For "busy" people, the issue of dosing information, communication and the relevance of selective ignoring is justifiably high. So...
Some people regularly go to the bathhouse, and some go out to the embankment every year on May 31 and throw their cell phones into the water with all their might. They penetrate the water layers in their entirety – together with batteries and SIM cards; it is possible that they scare ruffs with a mother-of-pearl sheen on their sides.
On the same day, he buys a new phone and restores the SIM card at the mobile phone company's office - with the same number. Then he waits.
Since the address book in the new phone is empty, no one calls for a while. But a day or two passes, a week, a month - and the calls continue. The user looks at the display: unfamiliar (forgotten) numbers... Turns on; hears a familiar voice. After the conversation, he writes down the number in the "address book". He understands who is still interested in him.
The tradition has been around for a long time. And why is it only the deputy nephew who is called impudent and insensitive? In my opinion, it sounds unfair and inhumane…

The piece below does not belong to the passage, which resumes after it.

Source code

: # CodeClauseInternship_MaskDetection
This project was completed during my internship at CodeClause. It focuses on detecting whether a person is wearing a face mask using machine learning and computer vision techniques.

However, perhaps if you try to understand, to stand in the place of such a person at least occasionally, many things become clear. At least you can distance yourself from excessively intrusive people and give them a reason to think about their own infantilism in solving pressing issues.
The method of intentional ignoring is not criminal, it is your right and your possibilities - taking into account the above.
Earlier it was told how the day of a successful person ends.